## Work to be completed
The reply should consist of the full listing, written out exactly.

## Records provided

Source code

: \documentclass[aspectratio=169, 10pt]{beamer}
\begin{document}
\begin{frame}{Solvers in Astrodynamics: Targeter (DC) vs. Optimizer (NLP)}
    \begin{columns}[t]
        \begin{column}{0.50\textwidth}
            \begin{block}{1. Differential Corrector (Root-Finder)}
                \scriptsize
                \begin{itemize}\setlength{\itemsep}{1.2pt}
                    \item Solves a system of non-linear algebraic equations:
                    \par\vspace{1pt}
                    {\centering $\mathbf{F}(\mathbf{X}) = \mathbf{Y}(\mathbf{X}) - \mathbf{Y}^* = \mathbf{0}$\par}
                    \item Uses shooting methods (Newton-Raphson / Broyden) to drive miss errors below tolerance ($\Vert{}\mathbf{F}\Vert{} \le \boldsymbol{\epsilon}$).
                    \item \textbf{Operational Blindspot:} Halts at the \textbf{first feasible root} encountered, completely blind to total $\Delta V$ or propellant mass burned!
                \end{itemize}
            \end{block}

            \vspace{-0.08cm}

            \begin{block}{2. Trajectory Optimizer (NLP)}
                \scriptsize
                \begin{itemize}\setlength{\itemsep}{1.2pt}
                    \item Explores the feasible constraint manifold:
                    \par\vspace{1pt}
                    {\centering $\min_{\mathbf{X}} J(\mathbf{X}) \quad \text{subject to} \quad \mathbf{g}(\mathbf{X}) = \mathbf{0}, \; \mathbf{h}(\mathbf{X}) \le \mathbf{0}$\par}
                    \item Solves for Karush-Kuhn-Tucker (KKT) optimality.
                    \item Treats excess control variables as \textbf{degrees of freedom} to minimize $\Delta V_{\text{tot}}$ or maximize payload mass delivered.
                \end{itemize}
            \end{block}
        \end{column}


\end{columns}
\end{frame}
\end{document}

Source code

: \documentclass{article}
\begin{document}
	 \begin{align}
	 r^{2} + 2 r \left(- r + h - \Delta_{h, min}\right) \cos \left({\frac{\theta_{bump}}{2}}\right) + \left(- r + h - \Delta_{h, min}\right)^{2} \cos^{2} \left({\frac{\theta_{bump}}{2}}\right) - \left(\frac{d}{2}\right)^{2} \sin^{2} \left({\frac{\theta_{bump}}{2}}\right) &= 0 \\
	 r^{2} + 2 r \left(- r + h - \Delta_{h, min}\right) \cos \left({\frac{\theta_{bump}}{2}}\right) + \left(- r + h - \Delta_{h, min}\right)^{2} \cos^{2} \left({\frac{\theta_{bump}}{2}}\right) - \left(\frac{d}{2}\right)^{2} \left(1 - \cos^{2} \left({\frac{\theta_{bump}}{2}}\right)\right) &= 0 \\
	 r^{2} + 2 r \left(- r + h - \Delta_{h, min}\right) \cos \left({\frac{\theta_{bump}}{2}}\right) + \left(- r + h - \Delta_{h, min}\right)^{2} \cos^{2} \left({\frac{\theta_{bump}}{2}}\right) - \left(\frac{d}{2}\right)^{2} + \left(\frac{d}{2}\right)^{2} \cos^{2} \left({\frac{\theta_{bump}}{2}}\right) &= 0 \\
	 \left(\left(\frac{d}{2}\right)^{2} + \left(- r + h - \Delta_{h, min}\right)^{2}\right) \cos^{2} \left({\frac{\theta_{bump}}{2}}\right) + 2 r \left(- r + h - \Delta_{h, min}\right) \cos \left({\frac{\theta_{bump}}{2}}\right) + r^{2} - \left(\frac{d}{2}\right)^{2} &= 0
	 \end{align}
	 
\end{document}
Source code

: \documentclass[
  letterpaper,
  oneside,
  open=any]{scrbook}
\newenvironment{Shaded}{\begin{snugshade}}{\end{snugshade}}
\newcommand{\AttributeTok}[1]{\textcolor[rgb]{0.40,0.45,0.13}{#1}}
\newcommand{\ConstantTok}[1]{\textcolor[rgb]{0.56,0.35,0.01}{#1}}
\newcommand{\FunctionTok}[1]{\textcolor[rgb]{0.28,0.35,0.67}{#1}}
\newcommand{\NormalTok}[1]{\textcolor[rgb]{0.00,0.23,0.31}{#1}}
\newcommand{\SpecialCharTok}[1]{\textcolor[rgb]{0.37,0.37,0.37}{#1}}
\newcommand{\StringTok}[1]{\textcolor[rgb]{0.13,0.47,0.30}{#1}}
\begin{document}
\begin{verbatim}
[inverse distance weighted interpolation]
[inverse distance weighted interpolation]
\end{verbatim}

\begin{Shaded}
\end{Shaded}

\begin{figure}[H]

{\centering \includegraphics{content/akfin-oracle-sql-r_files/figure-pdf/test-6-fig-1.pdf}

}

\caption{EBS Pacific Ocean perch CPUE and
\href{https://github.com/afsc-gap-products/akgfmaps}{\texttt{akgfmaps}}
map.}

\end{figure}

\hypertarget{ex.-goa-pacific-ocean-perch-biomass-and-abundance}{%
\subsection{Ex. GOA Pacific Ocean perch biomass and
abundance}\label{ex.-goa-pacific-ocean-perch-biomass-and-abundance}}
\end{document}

## Response area
Source code

: \documentclass[aspectratio=169, 10pt]{beamer}
\begin{document}
\begin{frame}{Solvers in Astrodynamics: Targeter (DC) vs. Optimizer (NLP)}
    \begin{columns}[t]
        \begin{column}{0.50\textwidth}
            \begin{block}{1. Differential Corrector (Root-Finder)}
                \scriptsize
                \begin{itemize}\setlength{\itemsep}{1.2pt}
                    \item Solves a system of non-linear algebraic equations:
                    \par\vspace{1pt}
                    {\centering $\mathbf{F}(\mathbf{X}) = \mathbf{Y}(\mathbf{X}) - \mathbf{Y}^* = \mathbf{0}$\par}
                    \item Uses shooting methods (Newton-Raphson / Broyden) to drive miss errors below tolerance ($\Vert{}\mathbf{F}\Vert{} \le \boldsymbol{\epsilon}$).
                    \item \textbf{Operational Blindspot:} Halts at the \textbf{first feasible root} encountered, completely blind to total $\Delta V$ or propellant mass burned!
                \end{itemize}
            \end{block}

            \vspace{-0.08cm}

            \begin{block}{2. Trajectory Optimizer (NLP)}
                \scriptsize
                \begin{itemize}\setlength{\itemsep}{1.2pt}
                    \item Explores the feasible constraint manifold:
                    \par\vspace{1pt}
                    {\centering $\min_{\mathbf{X}} J(\mathbf{X}) \quad \text{subject to} \quad \mathbf{g}(\mathbf{X}) = \mathbf{0}, \; \mathbf{h}(\mathbf{X}) \le \mathbf{0}$\par}
                    \item Solves for Karush-Kuhn-Tucker (KKT) optimality.
                    \item Treats excess control variables as \textbf{degrees of freedom} to minimize $\Delta V_{\text{tot}}$ or maximize payload mass delivered.
                \end{itemize}
            \end{block}
        \end{column}


\end{columns}
\end{frame}
\end{document}

Source code

: \documentclass{article}
\begin{document}
	 \begin{align}
	 r^{2} + 2 r \left(- r + h - \Delta_{h, min}\right) \cos \left({\frac{\theta_{bump}}{2}}\right) + \left(- r + h - \Delta_{h, min}\right)^{2} \cos^{2} \left({\frac{\theta_{bump}}{2}}\right) - \left(\frac{d}{2}\right)^{2} \sin^{2} \left({\frac{\theta_{bump}}{2}}\right) &= 0 \\
	 r^{2} + 2 r \left(- r + h - \Delta_{h, min}\right) \cos \left({\frac{\theta_{bump}}{2}}\right) + \left(- r + h - \Delta_{h, min}\right)^{2} \cos^{2} \left({\frac{\theta_{bump}}{2}}\right) - \left(\frac{d}{2}\right)^{2} \left(1 - \cos^{2} \left({\frac{\theta_{bump}}{2}}\right)\right) &= 0 \\
	 r^{2} + 2 r \left(- r + h - \Delta_{h, min}\right) \cos \left({\frac{\theta_{bump}}{2}}\right) + \left(- r + h - \Delta_{h, min}\right)^{2} \cos^{2} \left({\frac{\theta_{bump}}{2}}\right) - \left(\frac{d}{2}\right)^{2} + \left(\frac{d}{2}\right)^{2} \cos^{2} \left({\frac{\theta_{bump}}{2}}\right) &= 0 \\
	 \left(\left(\frac{d}{2}\right)^{2} + \left(- r + h - \Delta_{h, min}\right)^{2}\right) \cos^{2} \left({\frac{\theta_{bump}}{2}}\right) + 2 r \left(- r + h - \Delta_{h, min}\right) \cos \left({\frac{\theta_{bump}}{2}}\right) + r^{2} - \left(\frac{d}{2}\right)^{2} &= 0
	 \end{align}
	 
\end{document}
Source code

: \documentclass[
  letterpaper,
  oneside,
  open=any]{scrbook}
\newenvironment{Shaded}{\begin{snugshade}}{\end{snugshade}}
\newcommand{\AttributeTok}[1]{\textcolor[rgb]{0.40,0.45,0.13}{#1}}
\newcommand{\ConstantTok}[1]{\textcolor[rgb]{0.56,0.35,0.01}{#1}}
\newcommand{\FunctionTok}[1]{\textcolor[rgb]{0.28,0.35,0.67}{#1}}
\newcommand{\NormalTok}[1]{\textcolor[rgb]{0.00,0.23,0.31}{#1}}
\newcommand{\SpecialCharTok}[1]{\textcolor[rgb]{0.37,0.37,0.37}{#1}}
\newcommand{\StringTok}[1]{\textcolor[rgb]{0.13,0.47,0.30}{#1}}
\begin{document}
\begin{verbatim}
[inverse distance weighted interpolation]
[inverse distance weighted interpolation]
\end{verbatim}

\begin{Shaded}
\end{Shaded}

\begin{figure}[H]

{\centering \includegraphics{content/akfin-oracle-sql-r_files/figure-pdf/test-6-fig-1.pdf}

}

\caption{EBS Pacific Ocean perch CPUE and
\href{https://github.com/afsc-gap-products/akgfmaps}{\texttt{akgfmaps}}
map.}

\end{figure}

\hypertarget{ex.-goa-pacific-ocean-perch-biomass-and-abundance}{%
\subsection{Ex. GOA Pacific Ocean perch biomass and
abundance}\label{ex.-goa-pacific-ocean-perch-biomass-and-abundance}}
\end{document}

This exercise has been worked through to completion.